Later he muses about what would happen if friends popped over while you were entertaining your “vinyl” friend, thinking that perhaps you have to shove the doll up the chimney and hope no one asks about the extra place setting.

But then he reckons, maybe he is just being a prude. Maybe people discuss their dolls in bars and so he imagines a typical conversation:

“Did I tell you I traded up to an Arabian Nights Model 280. The eyes don’t move but the anus gives good action.”

Also in Hamburg he is perplexed at why gorgeous women grow armpit hair which makes it look as if they are wearing “brillo pads” under their arms, remarking that “I know people think its earthy, but so are turnips”.

But from these hilarious musings, he can shift into serious mode. Following a return visit to the Anne Frank house, he writes:

One picture I hadn’t seen transfixed me. It was a blurry photo of a German soldier taking aim with a rifle at a woman and the baby she was clutching as she cowered besides a trench of bodies. I couldn’t stop staring at it, trying to imagine what sort of person could do such a thing.

From the hilarious to the deadly serious, Bryson keeps you entertaining from the start to finish. Hardly for a moment are you ever bored. The book is full of movement: train journeys, city walks and tumbles down hillsides.

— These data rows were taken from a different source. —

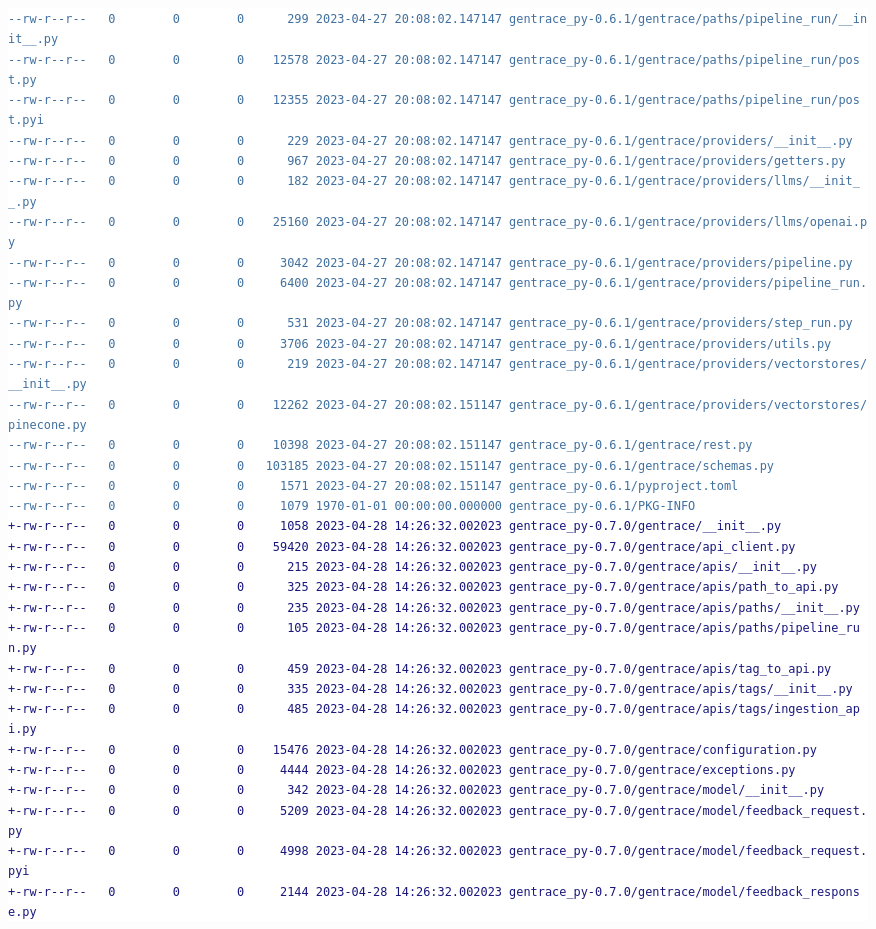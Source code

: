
 ```diff
--rw-r--r--   0        0        0      299 2023-04-27 20:08:02.147147 gentrace_py-0.6.1/gentrace/paths/pipeline_run/__init__.py
--rw-r--r--   0        0        0    12578 2023-04-27 20:08:02.147147 gentrace_py-0.6.1/gentrace/paths/pipeline_run/post.py
--rw-r--r--   0        0        0    12355 2023-04-27 20:08:02.147147 gentrace_py-0.6.1/gentrace/paths/pipeline_run/post.pyi
--rw-r--r--   0        0        0      229 2023-04-27 20:08:02.147147 gentrace_py-0.6.1/gentrace/providers/__init__.py
--rw-r--r--   0        0        0      967 2023-04-27 20:08:02.147147 gentrace_py-0.6.1/gentrace/providers/getters.py
--rw-r--r--   0        0        0      182 2023-04-27 20:08:02.147147 gentrace_py-0.6.1/gentrace/providers/llms/__init__.py
--rw-r--r--   0        0        0    25160 2023-04-27 20:08:02.147147 gentrace_py-0.6.1/gentrace/providers/llms/openai.py
--rw-r--r--   0        0        0     3042 2023-04-27 20:08:02.147147 gentrace_py-0.6.1/gentrace/providers/pipeline.py
--rw-r--r--   0        0        0     6400 2023-04-27 20:08:02.147147 gentrace_py-0.6.1/gentrace/providers/pipeline_run.py
--rw-r--r--   0        0        0      531 2023-04-27 20:08:02.147147 gentrace_py-0.6.1/gentrace/providers/step_run.py
--rw-r--r--   0        0        0     3706 2023-04-27 20:08:02.147147 gentrace_py-0.6.1/gentrace/providers/utils.py
--rw-r--r--   0        0        0      219 2023-04-27 20:08:02.147147 gentrace_py-0.6.1/gentrace/providers/vectorstores/__init__.py
--rw-r--r--   0        0        0    12262 2023-04-27 20:08:02.151147 gentrace_py-0.6.1/gentrace/providers/vectorstores/pinecone.py
--rw-r--r--   0        0        0    10398 2023-04-27 20:08:02.151147 gentrace_py-0.6.1/gentrace/rest.py
--rw-r--r--   0        0        0   103185 2023-04-27 20:08:02.151147 gentrace_py-0.6.1/gentrace/schemas.py
--rw-r--r--   0        0        0     1571 2023-04-27 20:08:02.151147 gentrace_py-0.6.1/pyproject.toml
--rw-r--r--   0        0        0     1079 1970-01-01 00:00:00.000000 gentrace_py-0.6.1/PKG-INFO
+-rw-r--r--   0        0        0     1058 2023-04-28 14:26:32.002023 gentrace_py-0.7.0/gentrace/__init__.py
+-rw-r--r--   0        0        0    59420 2023-04-28 14:26:32.002023 gentrace_py-0.7.0/gentrace/api_client.py
+-rw-r--r--   0        0        0      215 2023-04-28 14:26:32.002023 gentrace_py-0.7.0/gentrace/apis/__init__.py
+-rw-r--r--   0        0        0      325 2023-04-28 14:26:32.002023 gentrace_py-0.7.0/gentrace/apis/path_to_api.py
+-rw-r--r--   0        0        0      235 2023-04-28 14:26:32.002023 gentrace_py-0.7.0/gentrace/apis/paths/__init__.py
+-rw-r--r--   0        0        0      105 2023-04-28 14:26:32.002023 gentrace_py-0.7.0/gentrace/apis/paths/pipeline_run.py
+-rw-r--r--   0        0        0      459 2023-04-28 14:26:32.002023 gentrace_py-0.7.0/gentrace/apis/tag_to_api.py
+-rw-r--r--   0        0        0      335 2023-04-28 14:26:32.002023 gentrace_py-0.7.0/gentrace/apis/tags/__init__.py
+-rw-r--r--   0        0        0      485 2023-04-28 14:26:32.002023 gentrace_py-0.7.0/gentrace/apis/tags/ingestion_api.py
+-rw-r--r--   0        0        0    15476 2023-04-28 14:26:32.002023 gentrace_py-0.7.0/gentrace/configuration.py
+-rw-r--r--   0        0        0     4444 2023-04-28 14:26:32.002023 gentrace_py-0.7.0/gentrace/exceptions.py
+-rw-r--r--   0        0        0      342 2023-04-28 14:26:32.002023 gentrace_py-0.7.0/gentrace/model/__init__.py
+-rw-r--r--   0        0        0     5209 2023-04-28 14:26:32.002023 gentrace_py-0.7.0/gentrace/model/feedback_request.py
+-rw-r--r--   0        0        0     4998 2023-04-28 14:26:32.002023 gentrace_py-0.7.0/gentrace/model/feedback_request.pyi
+-rw-r--r--   0        0        0     2144 2023-04-28 14:26:32.002023 gentrace_py-0.7.0/gentrace/model/feedback_response.py
```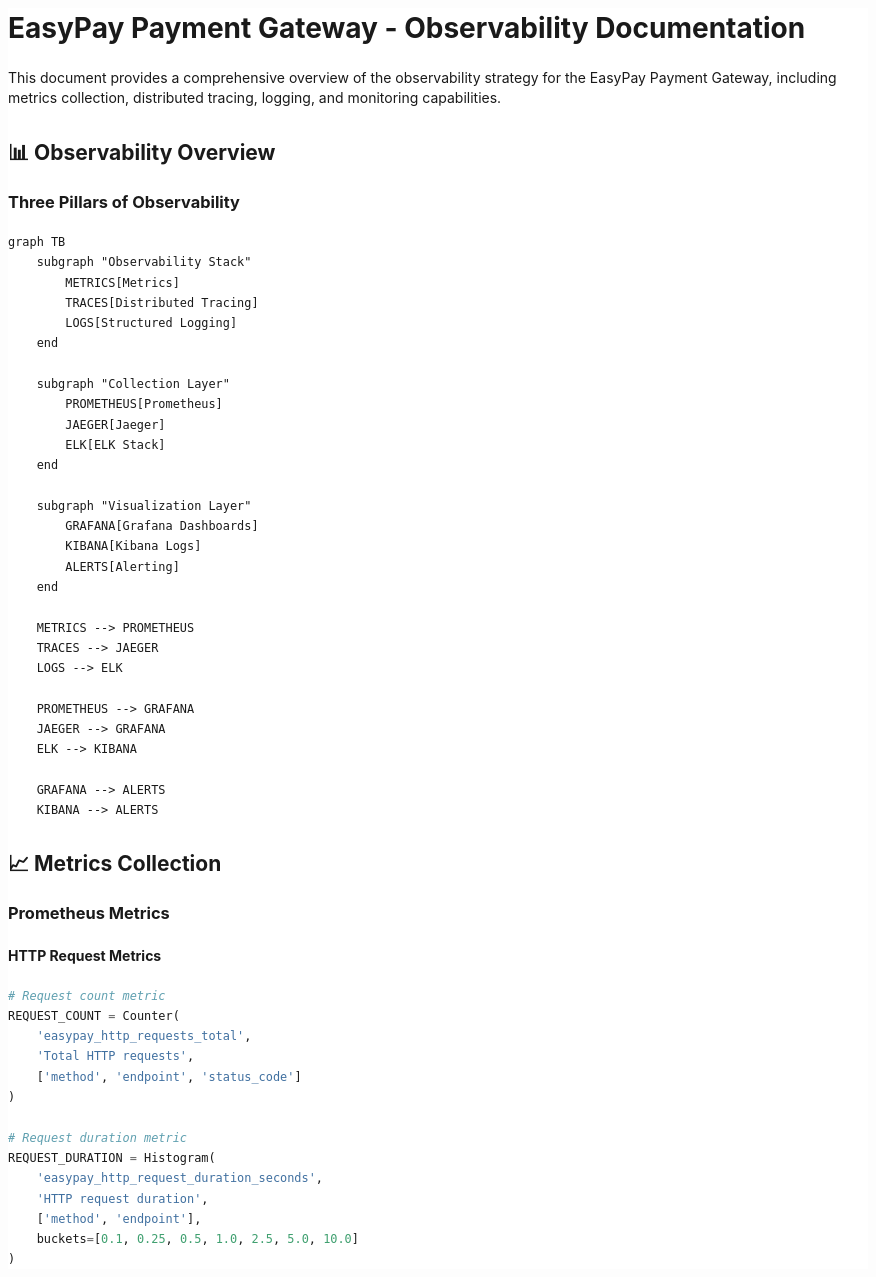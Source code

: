 # EasyPay Payment Gateway - Observability Documentation

This document provides a comprehensive overview of the observability strategy for the EasyPay Payment Gateway, including metrics collection, distributed tracing, logging, and monitoring capabilities.

## 📊 Observability Overview

### Three Pillars of Observability

```mermaid
graph TB
    subgraph "Observability Stack"
        METRICS[Metrics]
        TRACES[Distributed Tracing]
        LOGS[Structured Logging]
    end
    
    subgraph "Collection Layer"
        PROMETHEUS[Prometheus]
        JAEGER[Jaeger]
        ELK[ELK Stack]
    end
    
    subgraph "Visualization Layer"
        GRAFANA[Grafana Dashboards]
        KIBANA[Kibana Logs]
        ALERTS[Alerting]
    end
    
    METRICS --> PROMETHEUS
    TRACES --> JAEGER
    LOGS --> ELK
    
    PROMETHEUS --> GRAFANA
    JAEGER --> GRAFANA
    ELK --> KIBANA
    
    GRAFANA --> ALERTS
    KIBANA --> ALERTS
```

## 📈 Metrics Collection

### Prometheus Metrics

#### HTTP Request Metrics

```python
# Request count metric
REQUEST_COUNT = Counter(
    'easypay_http_requests_total',
    'Total HTTP requests',
    ['method', 'endpoint', 'status_code']
)

# Request duration metric
REQUEST_DURATION = Histogram(
    'easypay_http_request_duration_seconds',
    'HTTP request duration',
    ['method', 'endpoint'],
    buckets=[0.1, 0.25, 0.5, 1.0, 2.5, 5.0, 10.0]
)
```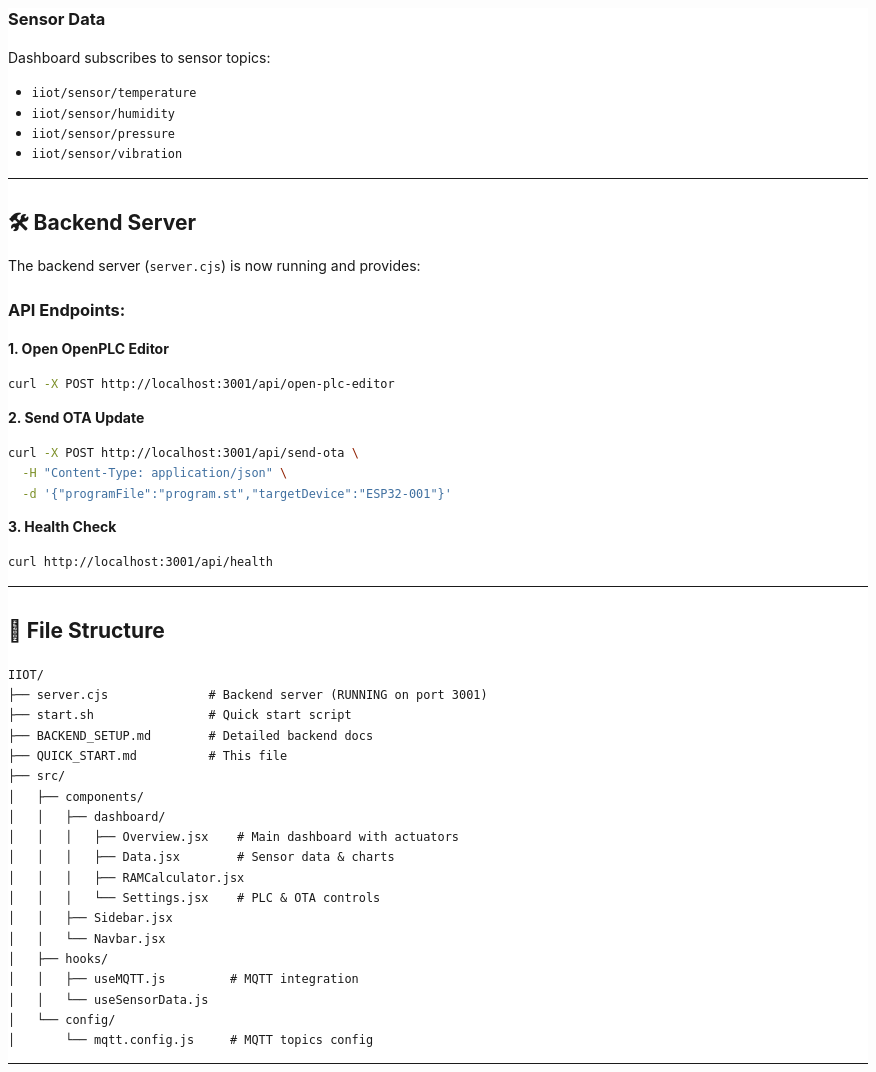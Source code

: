 ### Sensor Data
Dashboard subscribes to sensor topics:
- `iiot/sensor/temperature`
- `iiot/sensor/humidity`
- `iiot/sensor/pressure`
- `iiot/sensor/vibration`

---

## 🛠️ Backend Server

The backend server (`server.cjs`) is now running and provides:

### API Endpoints:

**1. Open OpenPLC Editor**
```bash
curl -X POST http://localhost:3001/api/open-plc-editor
```

**2. Send OTA Update**
```bash
curl -X POST http://localhost:3001/api/send-ota \
  -H "Content-Type: application/json" \
  -d '{"programFile":"program.st","targetDevice":"ESP32-001"}'
```

**3. Health Check**
```bash
curl http://localhost:3001/api/health
```

---

## 📝 File Structure

```
IIOT/
├── server.cjs              # Backend server (RUNNING on port 3001)
├── start.sh                # Quick start script
├── BACKEND_SETUP.md        # Detailed backend docs
├── QUICK_START.md          # This file
├── src/
│   ├── components/
│   │   ├── dashboard/
│   │   │   ├── Overview.jsx    # Main dashboard with actuators
│   │   │   ├── Data.jsx        # Sensor data & charts
│   │   │   ├── RAMCalculator.jsx
│   │   │   └── Settings.jsx    # PLC & OTA controls
│   │   ├── Sidebar.jsx
│   │   └── Navbar.jsx
│   ├── hooks/
│   │   ├── useMQTT.js         # MQTT integration
│   │   └── useSensorData.js
│   └── config/
│       └── mqtt.config.js     # MQTT topics config
```

---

There’s also a certain pleasure in following the adventures of travel writer before the age of the smart phone (and Google maps) and online booking websites.

In an interview to promote a new book a few years back, Bryson said he was  lucky enough to get away with ditching his copy editing job on the London newspapers and becoming a full-time writer.

“Then it was wonderful – there’s no better way to make a living than being a travel writer,” he said.

This passion for travelling and writing about his travels, makes reading Bryson a great pleasure as well.